◆ WHAT IS REQUIRED
Every line below is to be copied exactly, with the pictures left out.

[Saved data entries]
☆ ☆ ☆ ☆ ☆ ☆ ☆

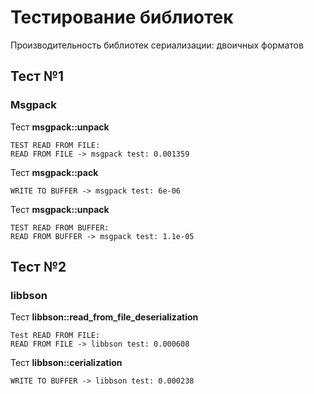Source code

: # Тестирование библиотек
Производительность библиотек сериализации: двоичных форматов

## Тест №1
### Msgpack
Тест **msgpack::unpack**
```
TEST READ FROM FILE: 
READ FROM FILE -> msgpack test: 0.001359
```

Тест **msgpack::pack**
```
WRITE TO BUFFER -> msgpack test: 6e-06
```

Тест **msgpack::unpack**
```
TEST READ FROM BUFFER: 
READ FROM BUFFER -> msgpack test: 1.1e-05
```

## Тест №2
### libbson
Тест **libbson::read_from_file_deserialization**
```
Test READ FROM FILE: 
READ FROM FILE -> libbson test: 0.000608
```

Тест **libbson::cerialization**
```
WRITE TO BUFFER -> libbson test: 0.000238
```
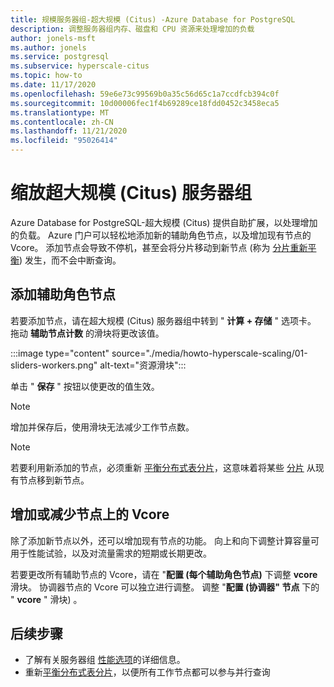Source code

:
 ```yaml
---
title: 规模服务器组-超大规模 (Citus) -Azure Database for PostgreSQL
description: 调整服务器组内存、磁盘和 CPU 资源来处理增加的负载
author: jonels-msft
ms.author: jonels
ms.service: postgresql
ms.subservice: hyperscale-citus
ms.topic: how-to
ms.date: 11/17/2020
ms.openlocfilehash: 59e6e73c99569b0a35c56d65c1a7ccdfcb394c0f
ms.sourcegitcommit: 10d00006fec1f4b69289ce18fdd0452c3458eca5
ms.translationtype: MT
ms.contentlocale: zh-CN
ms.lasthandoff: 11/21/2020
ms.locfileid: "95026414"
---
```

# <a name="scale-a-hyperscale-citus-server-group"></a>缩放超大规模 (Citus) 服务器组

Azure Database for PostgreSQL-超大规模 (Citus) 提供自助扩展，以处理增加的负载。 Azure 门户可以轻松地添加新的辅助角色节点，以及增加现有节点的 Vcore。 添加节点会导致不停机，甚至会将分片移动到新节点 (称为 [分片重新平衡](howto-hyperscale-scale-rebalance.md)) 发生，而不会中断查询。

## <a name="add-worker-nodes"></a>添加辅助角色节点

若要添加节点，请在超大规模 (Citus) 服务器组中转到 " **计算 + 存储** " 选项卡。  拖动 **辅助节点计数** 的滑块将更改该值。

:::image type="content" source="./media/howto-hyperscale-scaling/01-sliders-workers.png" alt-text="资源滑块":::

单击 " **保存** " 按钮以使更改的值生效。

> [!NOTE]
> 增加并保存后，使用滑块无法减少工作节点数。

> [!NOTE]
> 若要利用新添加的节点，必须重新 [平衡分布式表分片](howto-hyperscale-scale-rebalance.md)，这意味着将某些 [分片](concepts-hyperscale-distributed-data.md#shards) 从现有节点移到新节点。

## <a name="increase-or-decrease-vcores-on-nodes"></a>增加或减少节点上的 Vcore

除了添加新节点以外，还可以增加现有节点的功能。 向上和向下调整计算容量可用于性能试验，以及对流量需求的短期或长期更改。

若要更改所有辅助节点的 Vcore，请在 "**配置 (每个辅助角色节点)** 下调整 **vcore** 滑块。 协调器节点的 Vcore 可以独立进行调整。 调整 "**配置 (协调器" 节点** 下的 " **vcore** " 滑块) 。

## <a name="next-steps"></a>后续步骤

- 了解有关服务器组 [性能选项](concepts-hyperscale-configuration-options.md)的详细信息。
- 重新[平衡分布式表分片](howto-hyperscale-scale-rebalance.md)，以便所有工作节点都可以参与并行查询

☆ ☆ ☆ ☆ ☆ ☆ ☆

◆ RESPONSE TO THE TASK
Source code

: # Тестирование библиотек
Производительность библиотек сериализации: двоичных форматов

## Тест №1
### Msgpack
Тест **msgpack::unpack**
```
TEST READ FROM FILE: 
READ FROM FILE -> msgpack test: 0.001359
```

Тест **msgpack::pack**
```
WRITE TO BUFFER -> msgpack test: 6e-06
```

Тест **msgpack::unpack**
```
TEST READ FROM BUFFER: 
READ FROM BUFFER -> msgpack test: 1.1e-05
```

## Тест №2
### libbson
Тест **libbson::read_from_file_deserialization**
```
Test READ FROM FILE: 
READ FROM FILE -> libbson test: 0.000608
```

Тест **libbson::cerialization**
```
WRITE TO BUFFER -> libbson test: 0.000238
```
Source code

:
 ```yaml
---
title: 规模服务器组-超大规模 (Citus) -Azure Database for PostgreSQL
description: 调整服务器组内存、磁盘和 CPU 资源来处理增加的负载
author: jonels-msft
ms.author: jonels
ms.service: postgresql
ms.subservice: hyperscale-citus
ms.topic: how-to
ms.date: 11/17/2020
ms.openlocfilehash: 59e6e73c99569b0a35c56d65c1a7ccdfcb394c0f
ms.sourcegitcommit: 10d00006fec1f4b69289ce18fdd0452c3458eca5
ms.translationtype: MT
ms.contentlocale: zh-CN
ms.lasthandoff: 11/21/2020
ms.locfileid: "95026414"
---
```

# <a name="scale-a-hyperscale-citus-server-group"></a>缩放超大规模 (Citus) 服务器组

Azure Database for PostgreSQL-超大规模 (Citus) 提供自助扩展，以处理增加的负载。 Azure 门户可以轻松地添加新的辅助角色节点，以及增加现有节点的 Vcore。 添加节点会导致不停机，甚至会将分片移动到新节点 (称为 [分片重新平衡](howto-hyperscale-scale-rebalance.md)) 发生，而不会中断查询。

## <a name="add-worker-nodes"></a>添加辅助角色节点

若要添加节点，请在超大规模 (Citus) 服务器组中转到 " **计算 + 存储** " 选项卡。  拖动 **辅助节点计数** 的滑块将更改该值。

:::image type="content" source="./media/howto-hyperscale-scaling/01-sliders-workers.png" alt-text="资源滑块":::

单击 " **保存** " 按钮以使更改的值生效。

> [!NOTE]
> 增加并保存后，使用滑块无法减少工作节点数。

> [!NOTE]
> 若要利用新添加的节点，必须重新 [平衡分布式表分片](howto-hyperscale-scale-rebalance.md)，这意味着将某些 [分片](concepts-hyperscale-distributed-data.md#shards) 从现有节点移到新节点。

## <a name="increase-or-decrease-vcores-on-nodes"></a>增加或减少节点上的 Vcore

除了添加新节点以外，还可以增加现有节点的功能。 向上和向下调整计算容量可用于性能试验，以及对流量需求的短期或长期更改。

若要更改所有辅助节点的 Vcore，请在 "**配置 (每个辅助角色节点)** 下调整 **vcore** 滑块。 协调器节点的 Vcore 可以独立进行调整。 调整 "**配置 (协调器" 节点** 下的 " **vcore** " 滑块) 。

## <a name="next-steps"></a>后续步骤

- 了解有关服务器组 [性能选项](concepts-hyperscale-configuration-options.md)的详细信息。
- 重新[平衡分布式表分片](howto-hyperscale-scale-rebalance.md)，以便所有工作节点都可以参与并行查询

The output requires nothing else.